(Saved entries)
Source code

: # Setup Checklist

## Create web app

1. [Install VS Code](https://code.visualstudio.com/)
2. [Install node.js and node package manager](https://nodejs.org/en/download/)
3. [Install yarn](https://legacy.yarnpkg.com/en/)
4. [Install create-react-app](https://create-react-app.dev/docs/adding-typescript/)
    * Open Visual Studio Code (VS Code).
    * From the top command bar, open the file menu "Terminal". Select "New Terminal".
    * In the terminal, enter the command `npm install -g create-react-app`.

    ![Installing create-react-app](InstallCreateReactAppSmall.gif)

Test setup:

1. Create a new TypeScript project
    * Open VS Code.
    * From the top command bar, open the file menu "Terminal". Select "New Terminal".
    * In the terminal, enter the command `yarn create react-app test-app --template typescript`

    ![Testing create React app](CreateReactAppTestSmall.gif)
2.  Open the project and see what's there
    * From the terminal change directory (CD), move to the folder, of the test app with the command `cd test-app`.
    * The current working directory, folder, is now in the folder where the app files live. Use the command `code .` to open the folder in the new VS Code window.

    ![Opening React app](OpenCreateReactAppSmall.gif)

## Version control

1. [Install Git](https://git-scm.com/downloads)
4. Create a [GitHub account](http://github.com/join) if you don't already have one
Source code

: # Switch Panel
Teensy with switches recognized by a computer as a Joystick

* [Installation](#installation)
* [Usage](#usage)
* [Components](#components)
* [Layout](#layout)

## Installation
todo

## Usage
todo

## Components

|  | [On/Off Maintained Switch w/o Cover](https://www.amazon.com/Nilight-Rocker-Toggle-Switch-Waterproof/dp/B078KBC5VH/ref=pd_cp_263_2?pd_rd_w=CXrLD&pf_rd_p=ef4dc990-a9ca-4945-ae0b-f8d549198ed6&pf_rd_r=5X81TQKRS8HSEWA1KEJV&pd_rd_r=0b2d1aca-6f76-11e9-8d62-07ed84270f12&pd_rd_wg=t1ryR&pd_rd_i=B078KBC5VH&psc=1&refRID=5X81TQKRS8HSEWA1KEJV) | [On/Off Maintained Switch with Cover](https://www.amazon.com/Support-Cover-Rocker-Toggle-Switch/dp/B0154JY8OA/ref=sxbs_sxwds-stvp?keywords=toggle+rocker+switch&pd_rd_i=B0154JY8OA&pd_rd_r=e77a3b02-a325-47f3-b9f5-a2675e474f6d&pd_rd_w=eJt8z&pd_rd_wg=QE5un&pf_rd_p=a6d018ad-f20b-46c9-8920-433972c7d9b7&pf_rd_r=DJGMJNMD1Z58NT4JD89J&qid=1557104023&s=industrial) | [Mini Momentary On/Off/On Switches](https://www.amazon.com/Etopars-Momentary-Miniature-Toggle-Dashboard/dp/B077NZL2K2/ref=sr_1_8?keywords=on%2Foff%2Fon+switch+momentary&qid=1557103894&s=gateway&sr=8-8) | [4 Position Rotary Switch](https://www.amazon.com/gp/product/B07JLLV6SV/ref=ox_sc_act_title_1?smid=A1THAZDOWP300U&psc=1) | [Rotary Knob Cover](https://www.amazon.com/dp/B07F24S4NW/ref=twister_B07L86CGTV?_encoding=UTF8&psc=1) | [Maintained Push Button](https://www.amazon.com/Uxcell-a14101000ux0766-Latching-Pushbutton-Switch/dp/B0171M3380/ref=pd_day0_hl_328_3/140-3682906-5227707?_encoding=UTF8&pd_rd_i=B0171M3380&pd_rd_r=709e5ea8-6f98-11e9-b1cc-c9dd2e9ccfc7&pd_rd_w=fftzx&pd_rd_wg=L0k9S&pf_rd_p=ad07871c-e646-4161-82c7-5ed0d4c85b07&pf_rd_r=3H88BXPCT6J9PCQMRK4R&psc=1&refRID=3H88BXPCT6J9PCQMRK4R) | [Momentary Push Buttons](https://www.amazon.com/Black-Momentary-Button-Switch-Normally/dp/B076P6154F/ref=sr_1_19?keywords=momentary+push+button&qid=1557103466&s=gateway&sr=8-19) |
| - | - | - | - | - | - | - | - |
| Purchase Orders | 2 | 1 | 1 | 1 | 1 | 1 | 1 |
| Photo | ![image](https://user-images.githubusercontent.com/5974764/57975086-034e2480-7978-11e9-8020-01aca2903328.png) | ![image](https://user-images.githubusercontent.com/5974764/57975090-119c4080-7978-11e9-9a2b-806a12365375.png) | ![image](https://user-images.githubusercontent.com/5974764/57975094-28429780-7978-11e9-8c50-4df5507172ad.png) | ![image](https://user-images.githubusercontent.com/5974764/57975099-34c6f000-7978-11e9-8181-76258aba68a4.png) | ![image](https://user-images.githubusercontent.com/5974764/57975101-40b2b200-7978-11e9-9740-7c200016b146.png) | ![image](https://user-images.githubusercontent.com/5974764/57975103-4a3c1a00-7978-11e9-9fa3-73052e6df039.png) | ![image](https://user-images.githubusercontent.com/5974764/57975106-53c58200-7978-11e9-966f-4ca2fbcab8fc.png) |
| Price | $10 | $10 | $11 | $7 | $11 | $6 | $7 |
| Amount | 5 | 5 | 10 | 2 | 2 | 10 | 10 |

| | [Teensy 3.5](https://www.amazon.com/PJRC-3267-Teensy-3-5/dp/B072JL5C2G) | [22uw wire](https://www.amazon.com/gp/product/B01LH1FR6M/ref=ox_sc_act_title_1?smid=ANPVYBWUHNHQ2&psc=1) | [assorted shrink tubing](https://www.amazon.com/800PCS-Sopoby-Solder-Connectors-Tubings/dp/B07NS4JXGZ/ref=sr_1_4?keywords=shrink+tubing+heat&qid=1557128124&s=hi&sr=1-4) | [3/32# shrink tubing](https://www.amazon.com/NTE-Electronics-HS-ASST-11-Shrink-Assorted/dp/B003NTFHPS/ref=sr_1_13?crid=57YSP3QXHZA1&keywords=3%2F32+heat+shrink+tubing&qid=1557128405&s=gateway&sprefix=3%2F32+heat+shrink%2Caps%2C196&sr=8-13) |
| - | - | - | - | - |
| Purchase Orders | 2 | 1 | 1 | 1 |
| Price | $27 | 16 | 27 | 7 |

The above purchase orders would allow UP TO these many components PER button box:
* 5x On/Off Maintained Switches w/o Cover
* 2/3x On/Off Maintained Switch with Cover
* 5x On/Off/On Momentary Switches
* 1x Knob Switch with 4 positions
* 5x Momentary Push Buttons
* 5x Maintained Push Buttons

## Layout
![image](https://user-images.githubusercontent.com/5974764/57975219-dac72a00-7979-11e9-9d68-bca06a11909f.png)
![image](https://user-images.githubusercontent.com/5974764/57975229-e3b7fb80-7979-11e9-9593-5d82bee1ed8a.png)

- YOUR TASK -
Only one stretch of the records above is wanted: the lines between the one holding "# Switch Panel" and the one holding "## Components", inclusive, reproduced exactly.

- YOUR RESPONSE -
: # Switch Panel
Teensy with switches recognized by a computer as a Joystick

* [Installation](#installation)
* [Usage](#usage)
* [Components](#components)
* [Layout](#layout)

## Installation
todo

## Usage
todo

## Components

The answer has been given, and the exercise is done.